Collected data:

>>>>>

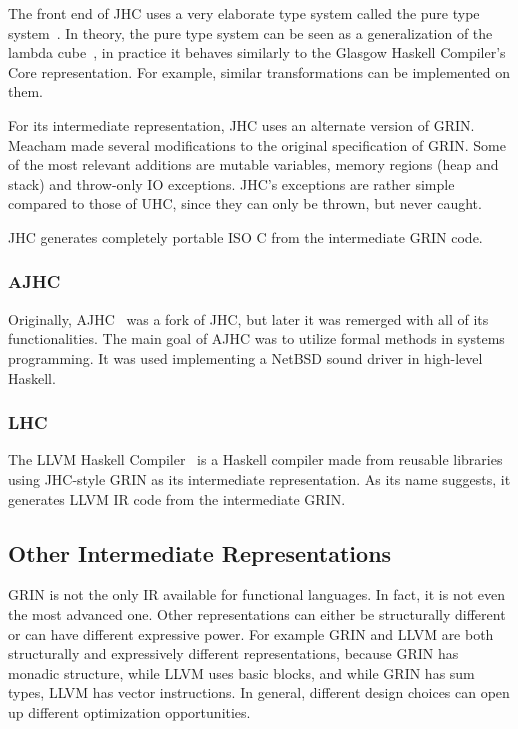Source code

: \documentclass[main.tex]{subfiles}
\begin{document}
	The front end of JHC uses a very elaborate type system called the pure type system~\cite{pts-berardi, pts-terlouw}. In theory, the pure type system can be seen as a generalization of the lambda cube~\cite{lambda-cube}, in practice it behaves similarly to the Glasgow Haskell Compiler's Core representation. For example, similar transformations can be implemented on them.
	
	For its intermediate representation, JHC uses an alternate version of GRIN. Meacham made several modifications to the original specification of GRIN. Some of the most relevant additions are mutable variables, memory regions (heap and stack) and throw-only IO exceptions. JHC's exceptions are rather simple compared to those of UHC, since they can only be thrown, but never caught.
	
	JHC generates completely portable ISO C from the intermediate GRIN code.
	
	\subsubsection{AJHC}
	
	Originally, AJHC~\cite{ajhc} was a fork of JHC, but later it was remerged with all of its functionalities. The main goal of AJHC was to utilize formal methods in systems programming. It was used implementing a NetBSD sound driver in high-level Haskell.
	
	\subsubsection{LHC}
	
	The LLVM Haskell Compiler~\cite{lhc} is a Haskell compiler made from reusable libraries using JHC-style GRIN as its intermediate representation. As its name suggests, it generates LLVM IR code from the intermediate GRIN.
	
	\subsection{Other Intermediate Representations}
	
	GRIN is not the only IR available for functional languages. In fact, it is not even the most advanced one. Other representations can either be structurally different or can have different expressive power. For example GRIN and LLVM are both structurally and expressively different representations, because GRIN has monadic structure, while LLVM uses basic blocks, and while GRIN has sum types, LLVM has vector instructions. In general, different design choices can open up different optimization opportunities.
	
\end{document}
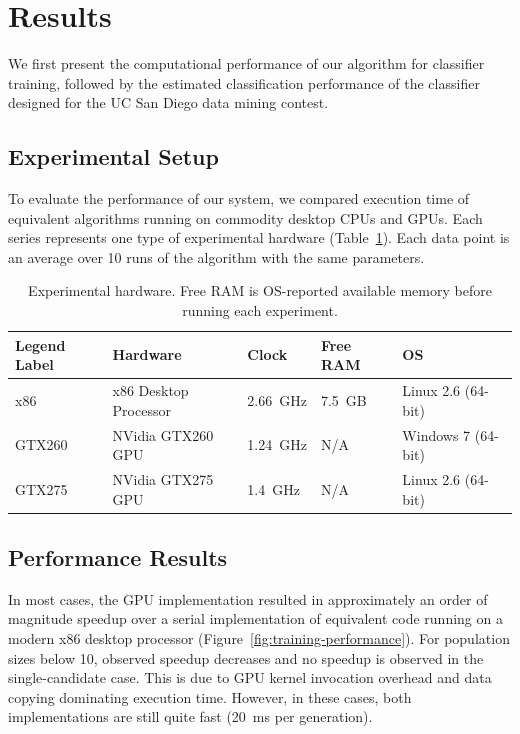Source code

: \documentclass[11pt]{article}       %
\begin{document}
\section{Results} \label{results}
We first present the computational performance of our algorithm for classifier training, followed by the estimated classification performance of the classifier designed for the UC San Diego data mining contest.

\subsection{Experimental Setup} \label{experiment}
To evaluate the performance of our system, we compared execution time of equivalent algorithms running on commodity desktop CPUs and GPUs. Each series represents one type of experimental hardware (Table~\ref{tab:experimental-hardware}). Each data point is an average over 10 runs of the algorithm with the same parameters.

\begin{table}[h]
	\centering
	\begin{tabular}{lllll}
	\textbf{Legend Label} & \textbf{Hardware} & \textbf{Clock} & \textbf{Free RAM} & \textbf{OS} \\
	\hline
	x86    & x86 Desktop Processor  & 2.66~GHz & 7.5~GB & Linux 2.6 (64-bit) \\
	GTX260 & NVidia GTX260 GPU      & 1.24~GHz & N/A    & Windows 7 (64-bit) \\
	GTX275 & NVidia GTX275 GPU      & 1.4~GHz  & N/A    & Linux 2.6 (64-bit) \\
	\hline
	\end{tabular}
	\caption{Experimental hardware. Free RAM is OS-reported available memory before running each experiment.}
	\label{tab:experimental-hardware}
\end{table}

\subsection{Performance Results} \label{performance}
In most cases, the GPU implementation resulted in approximately an order of magnitude speedup over a serial implementation of equivalent code running on a modern x86 desktop processor (Figure~\ref{fig:training-performance}). For population sizes below 10, observed speedup decreases and no speedup is observed in the single-candidate case. This is due to GPU kernel invocation overhead and data copying dominating execution time. However, in these cases, both implementations are still quite fast (20~ms per generation).
\end{document}
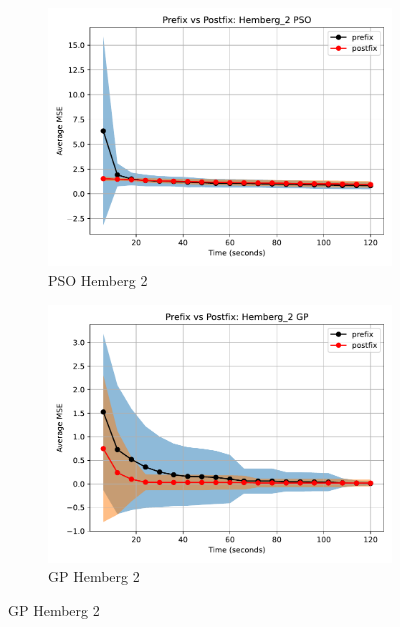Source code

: \documentclass[runningheads]{llncs}
\begin{document}
\begin{figure}
    \vspace{0.5cm}
    
    \begin{subfigure}[b]{0.4\textwidth}
        \includegraphics[width=\linewidth, keepaspectratio]{Hemberg_Benchmarks/PrePostHemberg_2PSO.pdf}
        \caption{PSO Hemberg 2}
        \label{subfig:hemberg_2_PSO}
    \end{subfigure}
    \begin{subfigure}[b]{0.4\textwidth}
        \includegraphics[width=\linewidth, keepaspectratio]{Hemberg_Benchmarks/PrePostHemberg_2GP.pdf}
        \caption{GP Hemberg 2}
        \label{subfig:hemberg_2_GP}
    \end{subfigure}
    

\end{figure}
\end{document}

<<<<<

→ What to work on: State the number of lines above that hold the word "keepaspectratio", and say nothing else.

→ Completed exercise: 2